Twenty children lost their lives today in the Newport killings but, in the same day, 18,000 died of starvation, and even more died of preventable diseases. With the recent shooting in Connecticut many Americans have called for stricter gun control as they did after the Aurora shootings. Is this really feasible though? Presidential hopefuls from both parties must succumb to the NRA for campaign money. In the year leading up to the presidential election in 2012, gun control was mentioned only three times by either candidate. Although both supported controlling guns ideologically, even liberal Obama cannot feasibly expect to go against the NRA.
At the moment, the Newport killings are at the top of everyone’s minds because whenever something of this nature happens in developed countries it makes a much bigger impact.
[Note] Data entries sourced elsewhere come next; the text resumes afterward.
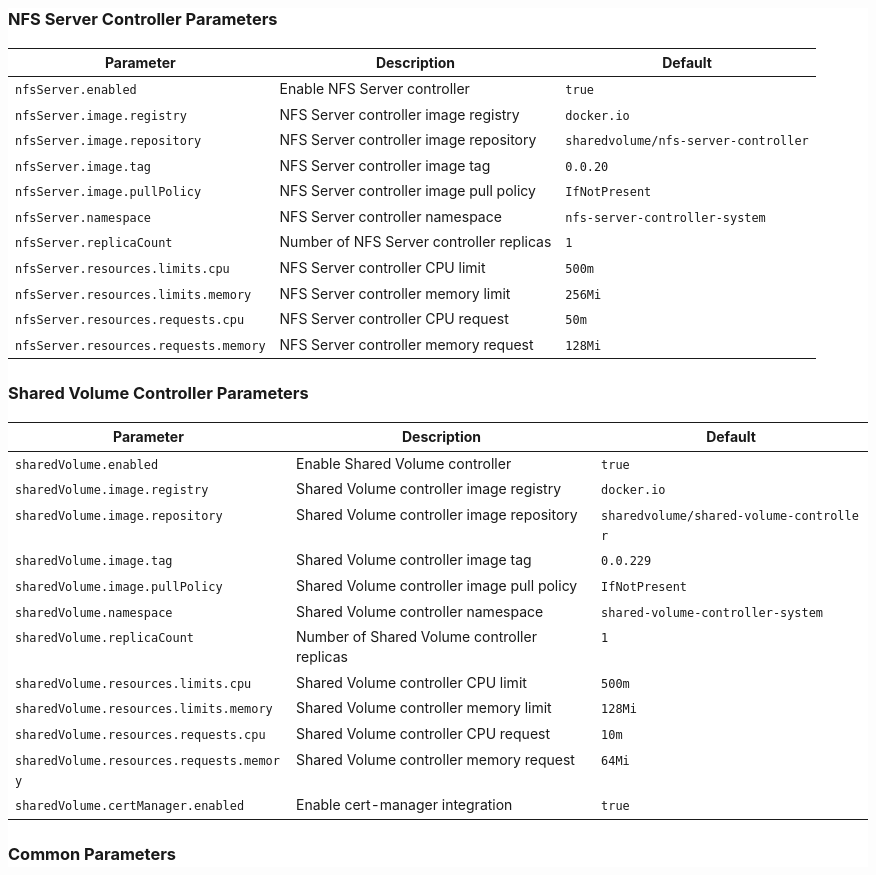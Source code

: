 ### NFS Server Controller Parameters

| Parameter | Description | Default |
|-----------|-------------|---------|
| `nfsServer.enabled` | Enable NFS Server controller | `true` |
| `nfsServer.image.registry` | NFS Server controller image registry | `docker.io` |
| `nfsServer.image.repository` | NFS Server controller image repository | `sharedvolume/nfs-server-controller` |
| `nfsServer.image.tag` | NFS Server controller image tag | `0.0.20` |
| `nfsServer.image.pullPolicy` | NFS Server controller image pull policy | `IfNotPresent` |
| `nfsServer.namespace` | NFS Server controller namespace | `nfs-server-controller-system` |
| `nfsServer.replicaCount` | Number of NFS Server controller replicas | `1` |
| `nfsServer.resources.limits.cpu` | NFS Server controller CPU limit | `500m` |
| `nfsServer.resources.limits.memory` | NFS Server controller memory limit | `256Mi` |
| `nfsServer.resources.requests.cpu` | NFS Server controller CPU request | `50m` |
| `nfsServer.resources.requests.memory` | NFS Server controller memory request | `128Mi` |

### Shared Volume Controller Parameters

| Parameter | Description | Default |
|-----------|-------------|---------|
| `sharedVolume.enabled` | Enable Shared Volume controller | `true` |
| `sharedVolume.image.registry` | Shared Volume controller image registry | `docker.io` |
| `sharedVolume.image.repository` | Shared Volume controller image repository | `sharedvolume/shared-volume-controller` |
| `sharedVolume.image.tag` | Shared Volume controller image tag | `0.0.229` |
| `sharedVolume.image.pullPolicy` | Shared Volume controller image pull policy | `IfNotPresent` |
| `sharedVolume.namespace` | Shared Volume controller namespace | `shared-volume-controller-system` |
| `sharedVolume.replicaCount` | Number of Shared Volume controller replicas | `1` |
| `sharedVolume.resources.limits.cpu` | Shared Volume controller CPU limit | `500m` |
| `sharedVolume.resources.limits.memory` | Shared Volume controller memory limit | `128Mi` |
| `sharedVolume.resources.requests.cpu` | Shared Volume controller CPU request | `10m` |
| `sharedVolume.resources.requests.memory` | Shared Volume controller memory request | `64Mi` |
| `sharedVolume.certManager.enabled` | Enable cert-manager integration | `true` |

### Common Parameters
Why is it that the death tolls to preventable diseases in children, usually over 1000 times as high as the death toll in the Newport Massacre daily, are forgotten? Why is it that the poor and vulnerable in third world countries are dehumanized to the point that, for most Americans and those living in most developed countries, they seemingly don’t exist?
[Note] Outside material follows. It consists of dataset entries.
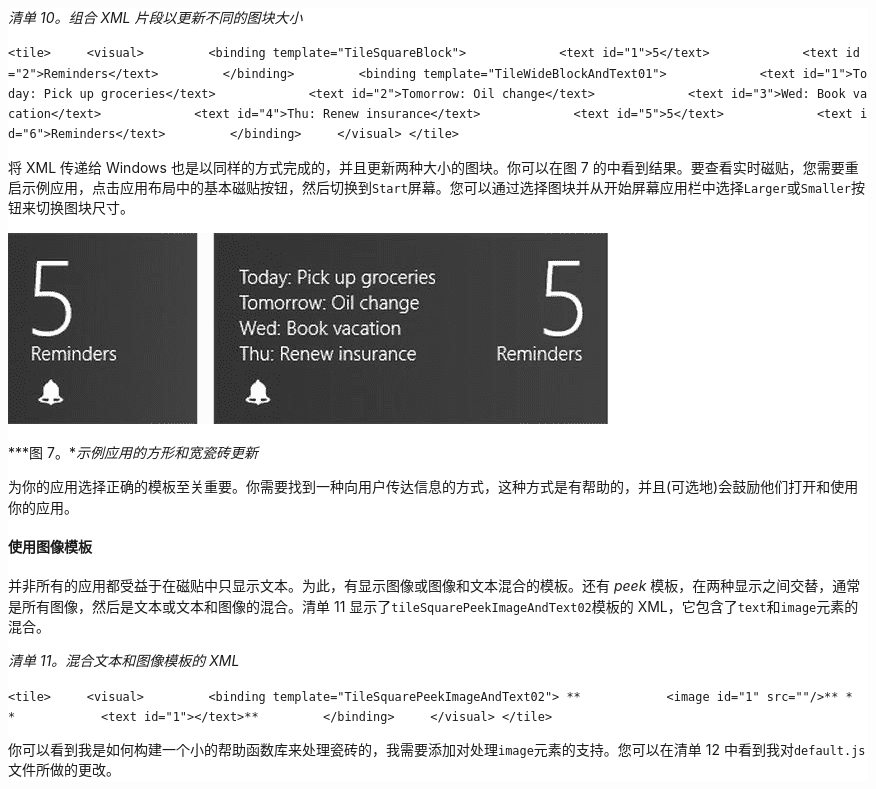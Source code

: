 *清单 10。组合 XML 片段以更新不同的图块大小*

`<tile>
    <visual>
        <binding template="TileSquareBlock">
            <text id="1">5</text>
            <text id="2">Reminders</text>
        </binding>
        <binding template="TileWideBlockAndText01">
            <text id="1">Today: Pick up groceries</text>
            <text id="2">Tomorrow: Oil change</text>
            <text id="3">Wed: Book vacation</text>
            <text id="4">Thu: Renew insurance</text>
            <text id="5">5</text>
            <text id="6">Reminders</text>
        </binding>
    </visual>
</tile>`

将 XML 传递给 Windows 也是以同样的方式完成的，并且更新两种大小的图块。你可以在图 7 的中看到结果。要查看实时磁贴，您需要重启示例应用，点击应用布局中的基本磁贴按钮，然后切换到`Start`屏幕。您可以通过选择图块并从开始屏幕应用栏中选择`Larger`或`Smaller`按钮来切换图块尺寸。

![images](img/9781430244011_Fig27-07.jpg)

***图 7。**示例应用的方形和宽瓷砖更新*

为你的应用选择正确的模板至关重要。你需要找到一种向用户传达信息的方式，这种方式是有帮助的，并且(可选地)会鼓励他们打开和使用你的应用。

#### 使用图像模板

并非所有的应用都受益于在磁贴中只显示文本。为此，有显示图像或图像和文本混合的模板。还有 *peek* 模板，在两种显示之间交替，通常是所有图像，然后是文本或文本和图像的混合。清单 11 显示了`tileSquarePeekImageAndText02`模板的 XML，它包含了`text`和`image`元素的混合。

*清单 11。混合文本和图像模板的 XML*

`<tile>
    <visual>
        <binding template="TileSquarePeekImageAndText02">
**            <image id="1" src=""/>**
**            <text id="1"></text>**
        </binding>
    </visual>
</tile>`

你可以看到我是如何构建一个小的帮助函数库来处理瓷砖的，我需要添加对处理`image`元素的支持。您可以在清单 12 中看到我对`default.js`文件所做的更改。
Clearly, the Newport massacre was sad and touched those from all across the world, including me. Instead of focusing on gun control, though, why not focus on the issues plaguing the world today that can be controlled. The United States will likely never be able to amend the second amendment because of conservative nationalists who uphold the sanctity of the Constitution. It can, however, work to solve its war on poverty.
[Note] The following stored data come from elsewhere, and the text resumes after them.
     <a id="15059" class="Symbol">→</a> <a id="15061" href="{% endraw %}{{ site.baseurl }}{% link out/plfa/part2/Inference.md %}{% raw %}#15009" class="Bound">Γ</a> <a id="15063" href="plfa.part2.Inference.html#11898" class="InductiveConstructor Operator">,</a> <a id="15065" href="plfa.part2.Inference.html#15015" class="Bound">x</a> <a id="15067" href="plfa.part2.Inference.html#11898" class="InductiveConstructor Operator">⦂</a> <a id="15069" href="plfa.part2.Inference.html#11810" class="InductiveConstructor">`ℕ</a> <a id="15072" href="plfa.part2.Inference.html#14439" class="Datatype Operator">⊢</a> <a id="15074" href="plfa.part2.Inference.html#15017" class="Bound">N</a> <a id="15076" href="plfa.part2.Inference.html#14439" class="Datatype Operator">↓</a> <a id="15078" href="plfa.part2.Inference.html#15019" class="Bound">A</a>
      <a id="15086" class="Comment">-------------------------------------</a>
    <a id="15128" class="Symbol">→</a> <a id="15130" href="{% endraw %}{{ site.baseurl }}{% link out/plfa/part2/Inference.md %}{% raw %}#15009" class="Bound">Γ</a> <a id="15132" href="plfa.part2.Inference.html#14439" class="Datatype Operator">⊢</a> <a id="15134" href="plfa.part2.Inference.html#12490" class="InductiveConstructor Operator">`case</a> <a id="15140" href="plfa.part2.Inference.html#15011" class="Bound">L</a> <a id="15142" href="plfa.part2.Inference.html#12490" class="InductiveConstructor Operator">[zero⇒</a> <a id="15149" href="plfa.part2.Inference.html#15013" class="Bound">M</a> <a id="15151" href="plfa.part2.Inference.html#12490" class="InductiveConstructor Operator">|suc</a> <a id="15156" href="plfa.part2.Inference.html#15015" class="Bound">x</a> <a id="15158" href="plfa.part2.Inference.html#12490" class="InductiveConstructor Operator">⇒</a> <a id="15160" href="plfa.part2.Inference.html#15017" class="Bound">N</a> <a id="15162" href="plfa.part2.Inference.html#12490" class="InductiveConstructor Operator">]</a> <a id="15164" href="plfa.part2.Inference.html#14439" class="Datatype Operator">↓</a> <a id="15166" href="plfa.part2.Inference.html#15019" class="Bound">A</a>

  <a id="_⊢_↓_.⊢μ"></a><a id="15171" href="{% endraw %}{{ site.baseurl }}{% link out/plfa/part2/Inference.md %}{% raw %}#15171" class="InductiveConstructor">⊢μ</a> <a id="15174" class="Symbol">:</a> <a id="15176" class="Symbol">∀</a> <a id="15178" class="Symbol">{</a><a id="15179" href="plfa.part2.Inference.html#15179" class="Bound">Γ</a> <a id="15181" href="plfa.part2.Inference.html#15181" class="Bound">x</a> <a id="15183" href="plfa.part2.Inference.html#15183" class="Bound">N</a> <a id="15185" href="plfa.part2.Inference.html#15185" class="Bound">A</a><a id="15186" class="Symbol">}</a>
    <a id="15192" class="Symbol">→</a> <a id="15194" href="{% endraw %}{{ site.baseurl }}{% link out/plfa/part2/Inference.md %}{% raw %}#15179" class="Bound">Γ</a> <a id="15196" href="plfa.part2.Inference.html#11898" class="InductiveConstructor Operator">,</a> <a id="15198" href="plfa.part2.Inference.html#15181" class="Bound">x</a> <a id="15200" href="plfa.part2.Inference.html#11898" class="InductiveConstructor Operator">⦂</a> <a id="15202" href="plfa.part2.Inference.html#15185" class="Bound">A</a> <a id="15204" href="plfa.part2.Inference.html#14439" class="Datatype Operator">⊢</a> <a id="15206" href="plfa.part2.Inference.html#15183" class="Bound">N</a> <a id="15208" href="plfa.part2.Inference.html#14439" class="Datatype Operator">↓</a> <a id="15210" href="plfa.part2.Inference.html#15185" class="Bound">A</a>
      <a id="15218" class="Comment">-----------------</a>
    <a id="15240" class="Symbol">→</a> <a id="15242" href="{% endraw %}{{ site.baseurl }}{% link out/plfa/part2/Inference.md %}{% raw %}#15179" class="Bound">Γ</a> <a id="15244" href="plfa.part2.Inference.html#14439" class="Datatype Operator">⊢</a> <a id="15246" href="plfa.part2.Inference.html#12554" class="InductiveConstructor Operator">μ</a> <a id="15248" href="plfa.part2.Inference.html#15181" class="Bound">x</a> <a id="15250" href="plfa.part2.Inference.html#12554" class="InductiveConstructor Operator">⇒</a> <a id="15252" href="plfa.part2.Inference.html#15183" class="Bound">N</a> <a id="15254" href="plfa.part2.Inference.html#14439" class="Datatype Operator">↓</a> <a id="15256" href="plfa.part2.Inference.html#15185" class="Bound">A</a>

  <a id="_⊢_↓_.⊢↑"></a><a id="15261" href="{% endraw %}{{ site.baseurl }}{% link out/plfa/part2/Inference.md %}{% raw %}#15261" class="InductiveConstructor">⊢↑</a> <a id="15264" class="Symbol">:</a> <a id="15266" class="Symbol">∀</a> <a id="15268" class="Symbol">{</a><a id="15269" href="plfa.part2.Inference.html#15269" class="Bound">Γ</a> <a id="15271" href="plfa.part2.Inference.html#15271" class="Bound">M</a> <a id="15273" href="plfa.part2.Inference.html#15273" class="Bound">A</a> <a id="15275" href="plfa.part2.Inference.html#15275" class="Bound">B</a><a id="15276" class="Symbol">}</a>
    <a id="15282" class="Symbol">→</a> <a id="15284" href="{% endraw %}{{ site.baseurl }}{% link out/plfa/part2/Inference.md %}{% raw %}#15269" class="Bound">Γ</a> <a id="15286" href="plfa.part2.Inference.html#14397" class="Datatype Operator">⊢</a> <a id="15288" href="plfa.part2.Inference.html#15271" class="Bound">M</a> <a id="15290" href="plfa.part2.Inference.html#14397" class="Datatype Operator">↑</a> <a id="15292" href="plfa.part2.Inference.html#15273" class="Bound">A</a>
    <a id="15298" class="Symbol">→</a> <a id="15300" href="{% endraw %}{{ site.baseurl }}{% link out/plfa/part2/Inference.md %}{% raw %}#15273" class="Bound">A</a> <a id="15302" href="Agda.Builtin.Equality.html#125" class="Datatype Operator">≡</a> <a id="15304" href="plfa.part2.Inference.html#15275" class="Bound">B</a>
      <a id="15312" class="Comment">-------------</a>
The United States offers hefty foreign aid to developing nations to combat poverty but too often the despots ruling these underdeveloped nations steal the aid their people so vitally need. The United States neither mandates that these nations work to solve corruption neither does it distribute the aid itself to ensure the aid is efficiently used. Obviously, there is no way that the United States will be able to solve global poverty: it is simply too large an issue. However, it is clearly much easier to save twenty lives per day from poverty than from gun violence in the United States. Efficient foreign aid distribution would enable the United States to save far more lives than that.
I would like to end by saying that I am not dehumanizing those who lost their lives in Connecticut today; I am simply saying that we should be equally concerned with those who die unjustly every day and tackle the issues that are possible to solve. My heart and prayers go out to all who lost their lives in Newport today as well as those who have lost their lives from preventable diseases which are just that- preventable.